長井隆くん。平民。九州の長崎出身。実家は長崎で貿易商をされていて、仕事を手伝っていた隆くんは英語、仏蘭西語、独逸語が堪能。私が企画部部長を務めているセイコウ出版社で翻訳のアルバイトをしています。現在学生寮で暮らしています。
吉田かえでさん。平民。曲がったことが大嫌いな明るい活発な子。帝都の下町朝草生まれ朝草育ち。
彼女とは初等、中等教育学校も一緒だったので旧知の仲。貴族と平民とのいざこざを解決すべく入学当初のパトロールはふたりで始めたものです。
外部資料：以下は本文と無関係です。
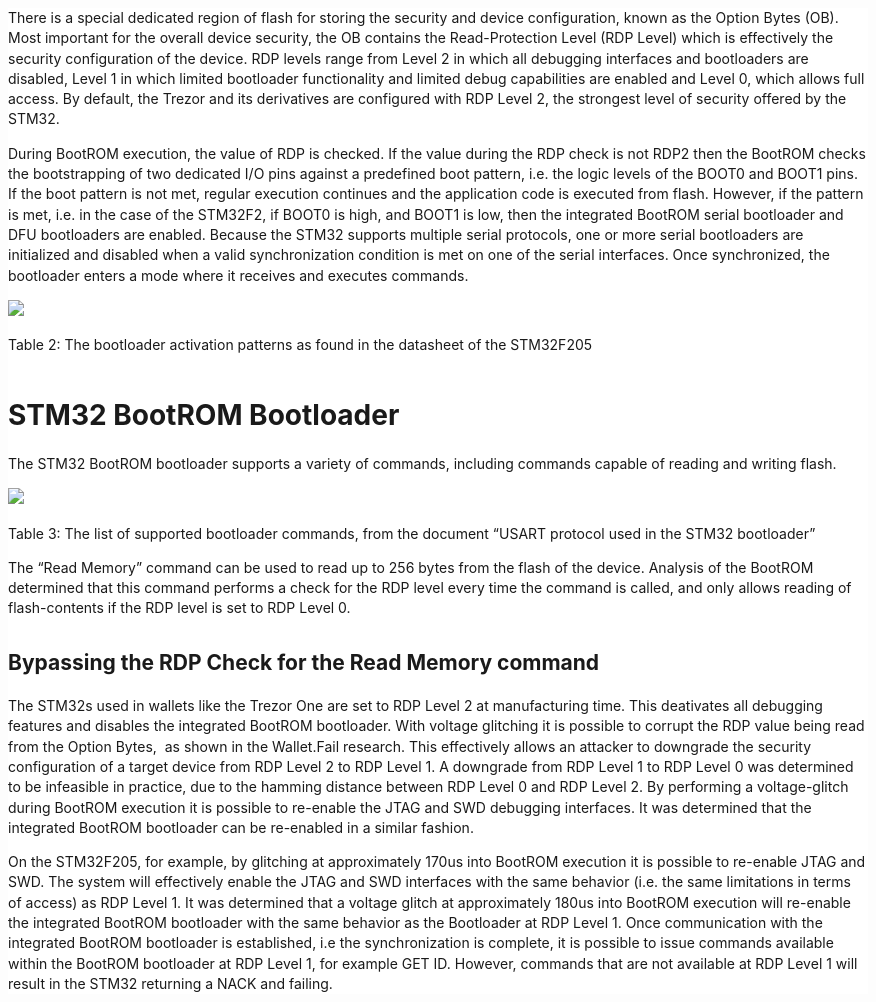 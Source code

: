 There is a special dedicated region of flash for storing the security and device configuration, known as the Option Bytes (OB). Most important for the overall device security, the OB contains the Read-Protection Level (RDP Level) which is effectively the security configuration of the device. RDP levels range from Level 2 in which all debugging interfaces and bootloaders are disabled, Level 1 in which limited bootloader functionality and limited debug capabilities are enabled and Level 0, which allows full access. By default, the Trezor and its derivatives are configured with RDP Level 2, the strongest level of security offered by the STM32.

During BootROM execution, the value of RDP is checked. If the value during the RDP check is not RDP2 then the BootROM checks the bootstrapping of two dedicated I/O pins against a predefined boot pattern, i.e. the logic levels of the BOOT0 and BOOT1 pins. If the boot pattern is not met, regular execution continues and the application code is executed from flash. However, if the pattern is met, i.e. in the case of the STM32F2, if BOOT0 is high, and BOOT1 is low, then the integrated BootROM serial bootloader and DFU bootloaders are enabled. Because the STM32 supports multiple serial protocols, one or more serial bootloaders are initialized and disabled when a valid synchronization condition is met on one of the serial interfaces. Once synchronized, the bootloader enters a mode where it receives and executes commands.

![](https://i1.wp.com/blog.kraken.com/wp-content/uploads/2020/01/Screen-Shot-2020-01-31-at-7.39.03-AM.png?resize=730%2C86&ssl=1)

Table 2: The bootloader activation patterns as found in the datasheet of the STM32F205

STM32 BootROM Bootloader
========================

The STM32 BootROM bootloader supports a variety of commands, including commands capable of reading and writing flash.

![](https://i0.wp.com/blog.kraken.com/wp-content/uploads/2020/01/Screen-Shot-2020-01-31-at-7.42.24-AM.png?resize=730%2C547&ssl=1)

Table 3: The list of supported bootloader commands, from the document “USART protocol used in the STM32 bootloader”

The “Read Memory” command can be used to read up to 256 bytes from the flash of the device. Analysis of the BootROM determined that this command performs a check for the RDP level every time the command is called, and only allows reading of flash-contents if the RDP level is set to RDP Level 0.

Bypassing the RDP Check for the Read Memory command
---------------------------------------------------

The STM32s used in wallets like the Trezor One are set to RDP Level 2 at manufacturing time. This deativates all debugging features and disables the integrated BootROM bootloader. With voltage glitching it is possible to corrupt the RDP value being read from the Option Bytes,  as shown in the Wallet.Fail research. This effectively allows an attacker to downgrade the security configuration of a target device from RDP Level 2 to RDP Level 1. A downgrade from RDP Level 1 to RDP Level 0 was determined to be infeasible in practice, due to the hamming distance between RDP Level 0 and RDP Level 2. By performing a voltage-glitch during BootROM execution it is possible to re-enable the JTAG and SWD debugging interfaces. It was determined that the integrated BootROM bootloader can be re-enabled in a similar fashion.

On the STM32F205, for example, by glitching at approximately 170us into BootROM execution it is possible to re-enable JTAG and SWD. The system will effectively enable the JTAG and SWD interfaces with the same behavior (i.e. the same limitations in terms of access) as RDP Level 1. It was determined that a voltage glitch at approximately 180us into BootROM execution will re-enable the integrated BootROM bootloader with the same behavior as the Bootloader at RDP Level 1. Once communication with the integrated BootROM bootloader is established, i.e the synchronization is complete, it is possible to issue commands available within the BootROM bootloader at RDP Level 1, for example GET ID. However, commands that are not available at RDP Level 1 will result in the STM32 returning a NACK and failing. 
私たちが仲良くなったのはこのパトロールに信くんが賛同してくれて、そしたら信くんの幼馴染の富さんも参加してくれて仲良くなりました。隆くんは高校の入学式の1週間前からうちのセイコウ出版社でアルバイトを始めたことがきっかけで知り合い、同じクラスになったことがきっかけで、いつの間にか隆くんと他の三人も仲良くなりました。
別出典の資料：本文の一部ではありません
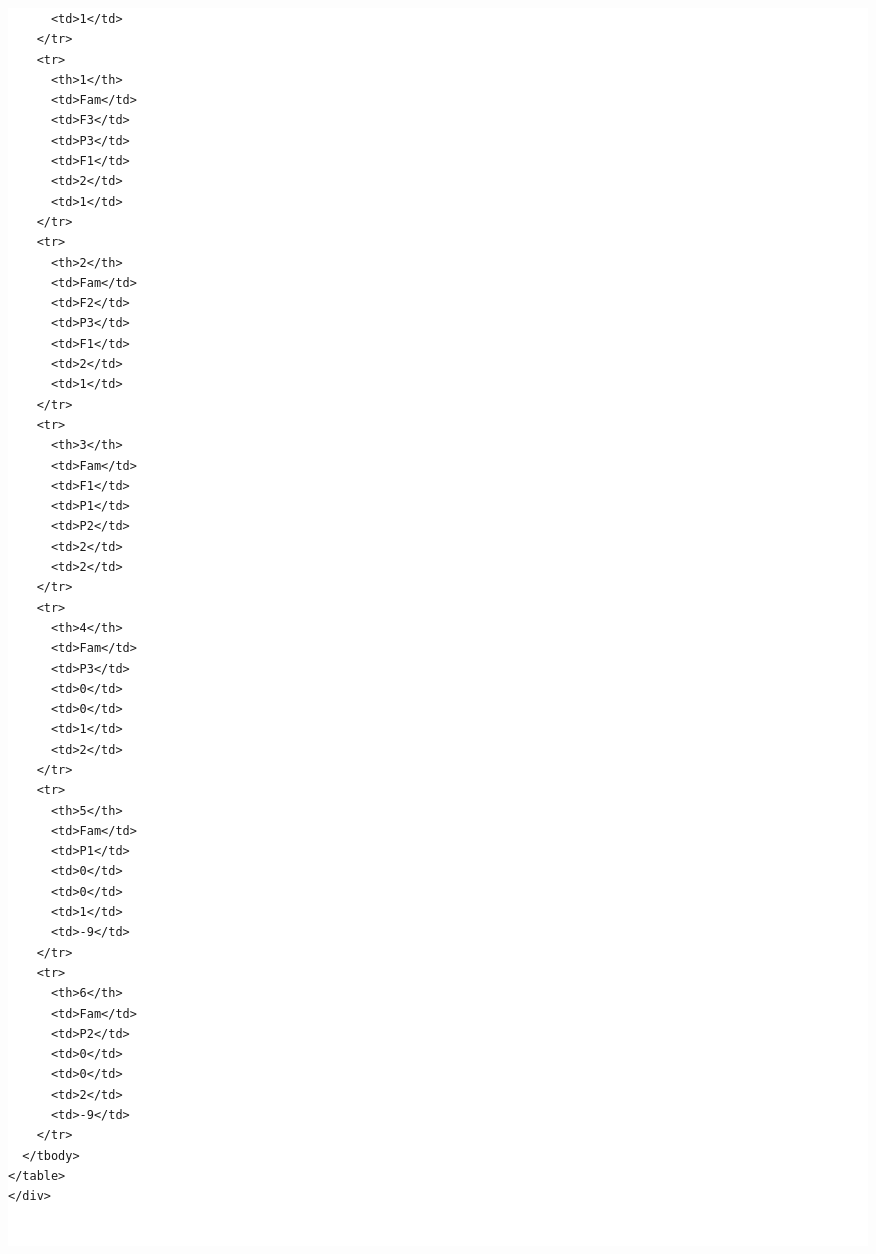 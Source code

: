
 ```
      <td>1</td>
    </tr>
    <tr>
      <th>1</th>
      <td>Fam</td>
      <td>F3</td>
      <td>P3</td>
      <td>F1</td>
      <td>2</td>
      <td>1</td>
    </tr>
    <tr>
      <th>2</th>
      <td>Fam</td>
      <td>F2</td>
      <td>P3</td>
      <td>F1</td>
      <td>2</td>
      <td>1</td>
    </tr>
    <tr>
      <th>3</th>
      <td>Fam</td>
      <td>F1</td>
      <td>P1</td>
      <td>P2</td>
      <td>2</td>
      <td>2</td>
    </tr>
    <tr>
      <th>4</th>
      <td>Fam</td>
      <td>P3</td>
      <td>0</td>
      <td>0</td>
      <td>1</td>
      <td>2</td>
    </tr>
    <tr>
      <th>5</th>
      <td>Fam</td>
      <td>P1</td>
      <td>0</td>
      <td>0</td>
      <td>1</td>
      <td>-9</td>
    </tr>
    <tr>
      <th>6</th>
      <td>Fam</td>
      <td>P2</td>
      <td>0</td>
      <td>0</td>
      <td>2</td>
      <td>-9</td>
    </tr>
  </tbody>
</table>
</div>



```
「あ~!何とか終わった!サンキュウ、ナヲ!パン買いに行くぞ!」
「俺は焼きそばパンで。」
「じゃあ私は、カレーパン。富ちゃんはドーナツでいいよね。」
「うん。今日はプレーンの気分かな。 」
「おいおい。何でお前らにまで買うことになってんだよ。」
「細かいことは気にすんなって!」
結局5人で購買に行くことになりました。
「おはよう!」
「いらっしゃい!今日は朝からおそろいで。」
「おはよう。ゆずちゃん。」
ゆずちゃんは中等教育学校卒業後周南堂で働いていて平日は帝校の購買で周南堂のパンを売っています。始業開始30分前から売り切れるまで。だから毎日11時前には店じまいしてしまいます。(ゆずちゃんは
昼から周南堂の店舗で働いています。
「今日はナヲに世話になったんでな。アンパンとメロンパンと焼きそばパンとカレーパンとドーナッツ。」
「え?俺たちの分まで買ってくれるの?」
「信くんいいの?冗談だったんだけど。」
「夏休みに試合の応援来てくれただろ、差し入れもたくさんもらったしな。」
そんなことを話していると
「そうそう、今日誰かお偉いさんが来てるみたいよ。業者搬入口がある北門に警備員が20人くらい集まっていたのよ。」
「講演会の予定とかあったっけ?」
「始業式あとは通常授業のはずだけど・・・。」
キーーーンコーーーンカーーーンコーーーン!!
「予鈴が鳴ったから戻るね!」
登場人物
小南ナヲ→前世で100歳まで生き、その記憶をもったままこの世界に生まれてきた。この物語の主人公。
坂上信雪→貴族(士族)。正義感が強くて優しくて力持ち。強柔道部期待の星。
水木富→貴族(華族)。気さくな性格で心優しい子。茶道部
長井隆→平民。九州の長崎出身。実家は長崎で貿易商、英語、仏蘭西語、独逸語が堪能。私が企画部部長を務めているセイコウ出版社で翻訳のアルバイトをしている。。
吉田かえで→平民。曲がったことが大嫌いな明るい活発な子。帝都の下町朝草生まれ朝草育ち。
野島柚木→あだ名はゆずちゃん。両親が営んでいる周南堂で働いている。午前中は購買で、午後は周南堂の店舗で働いている。ナヲの幼馴染。